■ TASK STATEMENT: Please restate exactly the lines of the data below, beginning with the line containing "ファンクター $F_k : P_A" and ending with the last line.

(Recorded data)

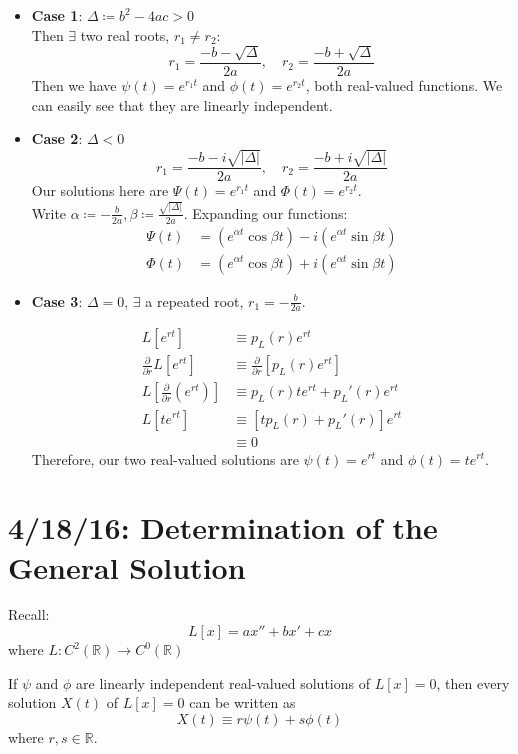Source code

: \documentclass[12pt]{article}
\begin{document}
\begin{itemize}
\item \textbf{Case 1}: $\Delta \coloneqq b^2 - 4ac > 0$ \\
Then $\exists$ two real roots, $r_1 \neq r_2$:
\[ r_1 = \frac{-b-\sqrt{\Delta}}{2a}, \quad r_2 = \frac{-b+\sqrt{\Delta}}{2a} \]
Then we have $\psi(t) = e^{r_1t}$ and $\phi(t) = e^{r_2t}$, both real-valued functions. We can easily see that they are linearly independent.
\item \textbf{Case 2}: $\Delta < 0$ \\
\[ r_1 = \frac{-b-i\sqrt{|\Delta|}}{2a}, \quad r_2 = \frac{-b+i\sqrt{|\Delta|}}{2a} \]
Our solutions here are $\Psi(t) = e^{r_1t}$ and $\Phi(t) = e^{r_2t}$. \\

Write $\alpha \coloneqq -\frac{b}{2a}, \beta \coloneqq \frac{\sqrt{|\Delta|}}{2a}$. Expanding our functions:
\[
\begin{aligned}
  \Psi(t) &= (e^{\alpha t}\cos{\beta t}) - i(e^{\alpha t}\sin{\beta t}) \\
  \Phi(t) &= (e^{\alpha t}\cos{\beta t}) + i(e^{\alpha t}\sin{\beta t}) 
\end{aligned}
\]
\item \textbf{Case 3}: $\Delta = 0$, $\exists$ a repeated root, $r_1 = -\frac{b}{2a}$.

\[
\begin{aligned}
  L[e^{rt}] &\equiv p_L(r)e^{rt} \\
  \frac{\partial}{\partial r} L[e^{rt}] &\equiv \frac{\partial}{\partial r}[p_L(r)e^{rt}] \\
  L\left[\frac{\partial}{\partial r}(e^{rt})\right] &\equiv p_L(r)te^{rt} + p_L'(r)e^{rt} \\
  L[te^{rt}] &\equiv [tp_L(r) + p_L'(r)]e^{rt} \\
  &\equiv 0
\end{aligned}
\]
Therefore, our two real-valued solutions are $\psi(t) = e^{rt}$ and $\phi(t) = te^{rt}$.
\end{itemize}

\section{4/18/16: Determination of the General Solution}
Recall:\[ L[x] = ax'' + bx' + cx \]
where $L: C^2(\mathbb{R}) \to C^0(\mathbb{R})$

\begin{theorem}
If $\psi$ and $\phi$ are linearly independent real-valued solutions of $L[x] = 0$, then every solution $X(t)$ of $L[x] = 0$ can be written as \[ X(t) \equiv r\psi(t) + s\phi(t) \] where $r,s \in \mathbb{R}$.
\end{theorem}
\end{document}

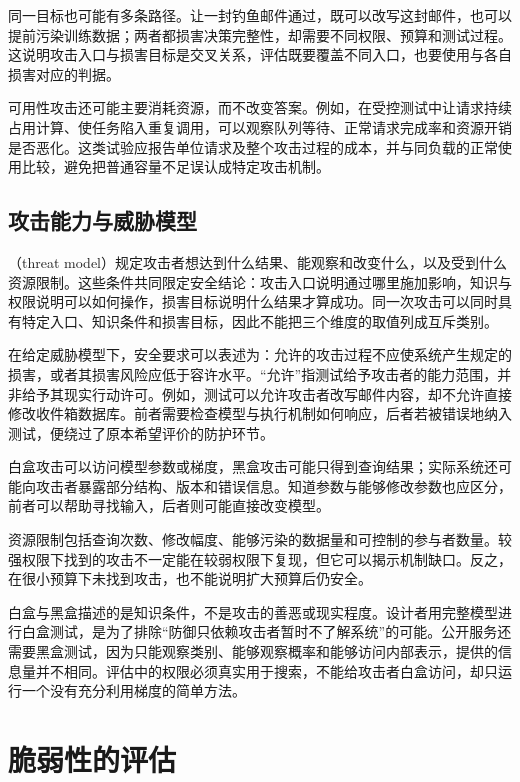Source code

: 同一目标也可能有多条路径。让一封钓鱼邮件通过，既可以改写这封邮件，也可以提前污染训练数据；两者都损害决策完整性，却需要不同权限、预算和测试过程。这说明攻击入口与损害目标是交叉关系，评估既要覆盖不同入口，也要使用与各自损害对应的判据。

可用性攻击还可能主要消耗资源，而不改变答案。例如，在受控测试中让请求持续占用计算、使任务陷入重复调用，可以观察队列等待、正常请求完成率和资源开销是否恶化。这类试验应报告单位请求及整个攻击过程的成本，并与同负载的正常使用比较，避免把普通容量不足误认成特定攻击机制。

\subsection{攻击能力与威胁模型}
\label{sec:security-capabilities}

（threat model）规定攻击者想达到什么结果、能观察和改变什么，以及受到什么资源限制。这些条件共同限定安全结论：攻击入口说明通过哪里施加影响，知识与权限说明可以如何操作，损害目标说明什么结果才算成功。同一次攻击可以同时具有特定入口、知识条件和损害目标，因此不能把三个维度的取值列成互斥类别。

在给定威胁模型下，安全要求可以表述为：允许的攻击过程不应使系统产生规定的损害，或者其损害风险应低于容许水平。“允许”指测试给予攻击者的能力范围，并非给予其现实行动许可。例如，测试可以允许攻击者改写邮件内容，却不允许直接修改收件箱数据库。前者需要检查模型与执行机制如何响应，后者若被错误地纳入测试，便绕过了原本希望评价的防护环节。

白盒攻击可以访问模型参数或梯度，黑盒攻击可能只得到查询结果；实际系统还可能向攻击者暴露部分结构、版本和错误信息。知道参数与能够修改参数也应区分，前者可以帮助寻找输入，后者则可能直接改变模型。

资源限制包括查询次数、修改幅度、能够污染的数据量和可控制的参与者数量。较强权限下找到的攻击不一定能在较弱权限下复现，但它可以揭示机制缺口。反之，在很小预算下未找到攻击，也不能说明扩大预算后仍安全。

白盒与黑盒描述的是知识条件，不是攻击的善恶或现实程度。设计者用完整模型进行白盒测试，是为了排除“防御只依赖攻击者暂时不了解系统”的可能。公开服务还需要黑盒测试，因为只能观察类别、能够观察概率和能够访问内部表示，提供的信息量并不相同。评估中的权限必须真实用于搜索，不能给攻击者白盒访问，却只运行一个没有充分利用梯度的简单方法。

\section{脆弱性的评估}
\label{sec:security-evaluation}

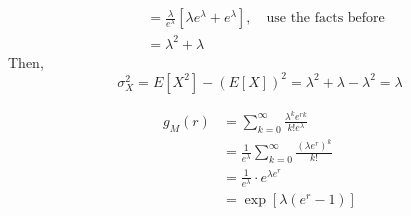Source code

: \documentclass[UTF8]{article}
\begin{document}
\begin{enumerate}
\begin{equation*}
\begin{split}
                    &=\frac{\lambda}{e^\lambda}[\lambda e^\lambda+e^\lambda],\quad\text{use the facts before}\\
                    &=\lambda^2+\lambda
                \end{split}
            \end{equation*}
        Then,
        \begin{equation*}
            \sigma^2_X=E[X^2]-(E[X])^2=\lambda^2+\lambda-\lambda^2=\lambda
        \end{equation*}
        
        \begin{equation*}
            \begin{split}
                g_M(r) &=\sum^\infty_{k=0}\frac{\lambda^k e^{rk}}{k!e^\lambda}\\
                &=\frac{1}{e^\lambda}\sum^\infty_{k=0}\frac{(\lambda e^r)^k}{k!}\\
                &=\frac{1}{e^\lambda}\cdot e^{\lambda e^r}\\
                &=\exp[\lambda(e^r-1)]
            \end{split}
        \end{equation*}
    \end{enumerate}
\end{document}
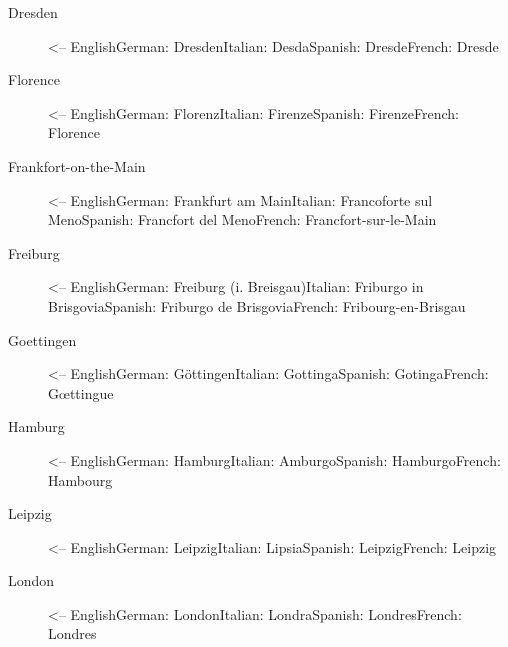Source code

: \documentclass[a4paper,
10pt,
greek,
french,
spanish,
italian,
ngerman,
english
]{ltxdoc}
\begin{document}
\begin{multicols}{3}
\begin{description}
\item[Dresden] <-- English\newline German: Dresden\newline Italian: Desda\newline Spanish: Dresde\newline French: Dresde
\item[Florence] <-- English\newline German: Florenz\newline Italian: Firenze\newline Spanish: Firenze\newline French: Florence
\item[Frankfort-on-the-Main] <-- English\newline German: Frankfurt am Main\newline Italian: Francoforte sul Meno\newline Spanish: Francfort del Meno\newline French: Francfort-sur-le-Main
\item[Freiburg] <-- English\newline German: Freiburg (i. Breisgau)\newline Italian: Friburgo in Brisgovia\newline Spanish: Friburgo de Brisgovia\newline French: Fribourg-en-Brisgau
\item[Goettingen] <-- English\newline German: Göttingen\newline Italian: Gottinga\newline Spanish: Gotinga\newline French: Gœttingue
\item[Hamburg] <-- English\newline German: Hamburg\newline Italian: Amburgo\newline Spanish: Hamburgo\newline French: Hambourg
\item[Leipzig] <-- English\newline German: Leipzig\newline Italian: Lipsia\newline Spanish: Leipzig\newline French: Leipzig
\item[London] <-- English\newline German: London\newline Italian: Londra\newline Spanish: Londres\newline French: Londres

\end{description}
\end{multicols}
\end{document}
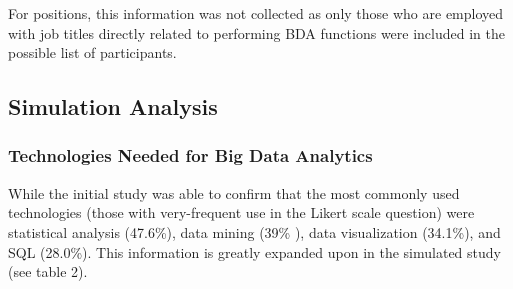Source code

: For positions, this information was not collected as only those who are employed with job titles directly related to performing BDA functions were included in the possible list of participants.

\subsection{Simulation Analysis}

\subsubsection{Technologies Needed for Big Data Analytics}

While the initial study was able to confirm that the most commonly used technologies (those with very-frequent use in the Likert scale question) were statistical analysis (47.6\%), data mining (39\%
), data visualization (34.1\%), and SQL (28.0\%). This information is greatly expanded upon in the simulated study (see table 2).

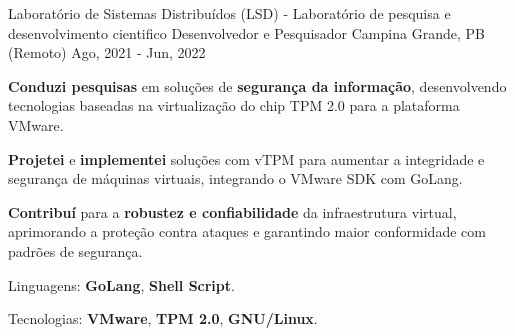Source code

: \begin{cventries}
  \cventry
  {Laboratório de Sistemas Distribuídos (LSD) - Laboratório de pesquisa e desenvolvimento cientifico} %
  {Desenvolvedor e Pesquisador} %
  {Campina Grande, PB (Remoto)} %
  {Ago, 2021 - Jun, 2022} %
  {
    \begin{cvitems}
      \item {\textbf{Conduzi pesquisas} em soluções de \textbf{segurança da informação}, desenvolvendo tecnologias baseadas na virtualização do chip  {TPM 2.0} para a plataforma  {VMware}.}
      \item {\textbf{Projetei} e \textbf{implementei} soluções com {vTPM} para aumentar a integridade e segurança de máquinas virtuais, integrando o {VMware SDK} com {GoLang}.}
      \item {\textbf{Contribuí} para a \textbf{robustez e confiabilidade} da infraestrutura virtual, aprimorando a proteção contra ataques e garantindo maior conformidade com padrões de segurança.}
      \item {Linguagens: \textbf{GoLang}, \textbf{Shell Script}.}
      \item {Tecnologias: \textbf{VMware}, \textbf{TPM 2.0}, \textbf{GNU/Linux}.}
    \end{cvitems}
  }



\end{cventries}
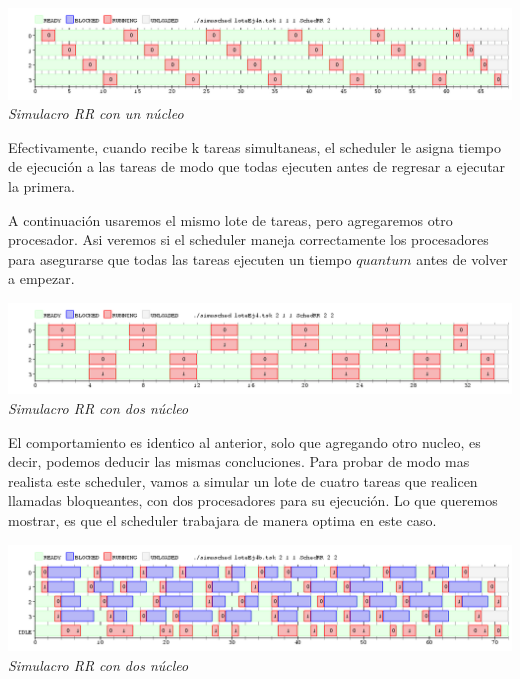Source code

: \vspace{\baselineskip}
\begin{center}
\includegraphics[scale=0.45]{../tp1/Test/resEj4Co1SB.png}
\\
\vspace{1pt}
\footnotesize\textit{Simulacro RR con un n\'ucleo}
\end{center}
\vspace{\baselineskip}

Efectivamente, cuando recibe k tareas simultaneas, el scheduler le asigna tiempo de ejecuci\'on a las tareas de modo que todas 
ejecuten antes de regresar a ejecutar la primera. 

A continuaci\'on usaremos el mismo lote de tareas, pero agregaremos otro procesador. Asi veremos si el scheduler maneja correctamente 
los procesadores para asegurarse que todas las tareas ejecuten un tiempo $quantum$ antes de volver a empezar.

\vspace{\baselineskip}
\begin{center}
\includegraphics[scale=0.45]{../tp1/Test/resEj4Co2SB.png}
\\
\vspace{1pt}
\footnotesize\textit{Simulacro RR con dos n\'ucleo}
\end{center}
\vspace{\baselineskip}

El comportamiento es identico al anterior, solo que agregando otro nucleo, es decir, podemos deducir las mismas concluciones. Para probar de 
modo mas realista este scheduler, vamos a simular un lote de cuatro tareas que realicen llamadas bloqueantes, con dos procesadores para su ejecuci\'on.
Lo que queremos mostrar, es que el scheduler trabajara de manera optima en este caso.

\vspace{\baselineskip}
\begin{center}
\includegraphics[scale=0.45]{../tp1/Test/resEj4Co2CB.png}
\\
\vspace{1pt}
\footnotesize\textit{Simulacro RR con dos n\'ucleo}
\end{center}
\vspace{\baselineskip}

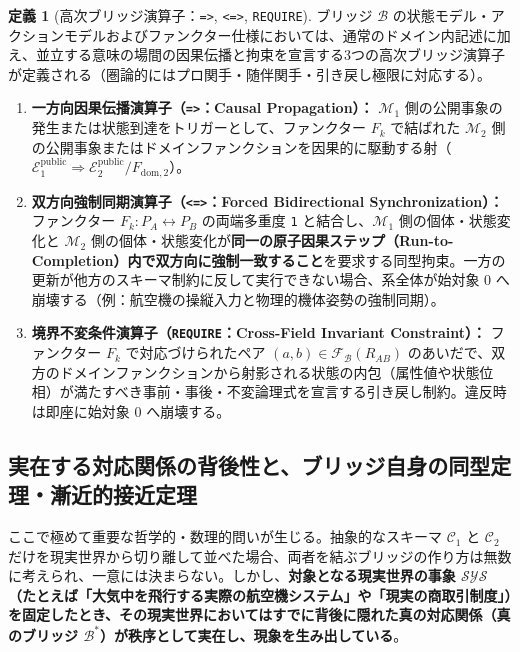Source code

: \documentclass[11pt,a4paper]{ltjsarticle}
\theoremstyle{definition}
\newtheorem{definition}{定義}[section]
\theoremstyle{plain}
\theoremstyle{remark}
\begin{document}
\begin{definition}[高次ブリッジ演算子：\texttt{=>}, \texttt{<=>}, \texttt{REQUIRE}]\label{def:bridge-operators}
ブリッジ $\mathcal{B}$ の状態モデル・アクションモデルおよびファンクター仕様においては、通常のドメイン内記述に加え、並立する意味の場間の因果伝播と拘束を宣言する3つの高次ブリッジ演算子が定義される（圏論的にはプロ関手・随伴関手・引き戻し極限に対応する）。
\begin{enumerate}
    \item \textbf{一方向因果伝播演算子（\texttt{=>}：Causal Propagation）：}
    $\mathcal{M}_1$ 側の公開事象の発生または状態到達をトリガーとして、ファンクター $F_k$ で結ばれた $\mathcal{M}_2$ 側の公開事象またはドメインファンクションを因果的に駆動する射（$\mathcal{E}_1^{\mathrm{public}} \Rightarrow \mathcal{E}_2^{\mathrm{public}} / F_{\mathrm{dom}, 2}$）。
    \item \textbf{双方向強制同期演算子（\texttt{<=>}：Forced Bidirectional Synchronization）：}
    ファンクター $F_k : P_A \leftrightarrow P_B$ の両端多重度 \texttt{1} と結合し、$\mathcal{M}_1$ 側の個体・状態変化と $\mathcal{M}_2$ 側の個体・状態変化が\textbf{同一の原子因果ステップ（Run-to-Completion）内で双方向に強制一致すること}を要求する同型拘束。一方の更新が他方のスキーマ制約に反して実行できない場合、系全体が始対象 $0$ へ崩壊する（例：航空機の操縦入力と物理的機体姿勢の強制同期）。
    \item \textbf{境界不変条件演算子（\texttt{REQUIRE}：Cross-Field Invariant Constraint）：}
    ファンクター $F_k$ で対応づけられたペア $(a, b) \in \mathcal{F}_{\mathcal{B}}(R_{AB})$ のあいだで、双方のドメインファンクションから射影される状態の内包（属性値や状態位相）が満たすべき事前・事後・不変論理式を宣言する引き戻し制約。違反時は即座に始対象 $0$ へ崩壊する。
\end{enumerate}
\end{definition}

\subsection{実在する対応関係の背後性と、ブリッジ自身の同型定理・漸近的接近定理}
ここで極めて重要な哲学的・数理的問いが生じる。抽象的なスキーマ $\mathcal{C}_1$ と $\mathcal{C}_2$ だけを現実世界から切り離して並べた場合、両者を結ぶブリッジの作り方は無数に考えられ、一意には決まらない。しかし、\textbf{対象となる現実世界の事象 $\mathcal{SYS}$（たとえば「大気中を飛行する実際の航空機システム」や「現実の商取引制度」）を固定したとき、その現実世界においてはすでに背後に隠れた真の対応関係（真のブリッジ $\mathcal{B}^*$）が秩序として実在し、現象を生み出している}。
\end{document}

■ RESULT FOR THIS TASK:
    ファンクター $F_k : P_A \leftrightarrow P_B$ の両端多重度 \texttt{1} と結合し、$\mathcal{M}_1$ 側の個体・状態変化と $\mathcal{M}_2$ 側の個体・状態変化が\textbf{同一の原子因果ステップ（Run-to-Completion）内で双方向に強制一致すること}を要求する同型拘束。一方の更新が他方のスキーマ制約に反して実行できない場合、系全体が始対象 $0$ へ崩壊する（例：航空機の操縦入力と物理的機体姿勢の強制同期）。
    \item \textbf{境界不変条件演算子（\texttt{REQUIRE}：Cross-Field Invariant Constraint）：}
    ファンクター $F_k$ で対応づけられたペア $(a, b) \in \mathcal{F}_{\mathcal{B}}(R_{AB})$ のあいだで、双方のドメインファンクションから射影される状態の内包（属性値や状態位相）が満たすべき事前・事後・不変論理式を宣言する引き戻し制約。違反時は即座に始対象 $0$ へ崩壊する。
\end{enumerate}
\end{definition}

\subsection{実在する対応関係の背後性と、ブリッジ自身の同型定理・漸近的接近定理}
ここで極めて重要な哲学的・数理的問いが生じる。抽象的なスキーマ $\mathcal{C}_1$ と $\mathcal{C}_2$ だけを現実世界から切り離して並べた場合、両者を結ぶブリッジの作り方は無数に考えられ、一意には決まらない。しかし、\textbf{対象となる現実世界の事象 $\mathcal{SYS}$（たとえば「大気中を飛行する実際の航空機システム」や「現実の商取引制度」）を固定したとき、その現実世界においてはすでに背後に隠れた真の対応関係（真のブリッジ $\mathcal{B}^*$）が秩序として実在し、現象を生み出している}。
\end{document}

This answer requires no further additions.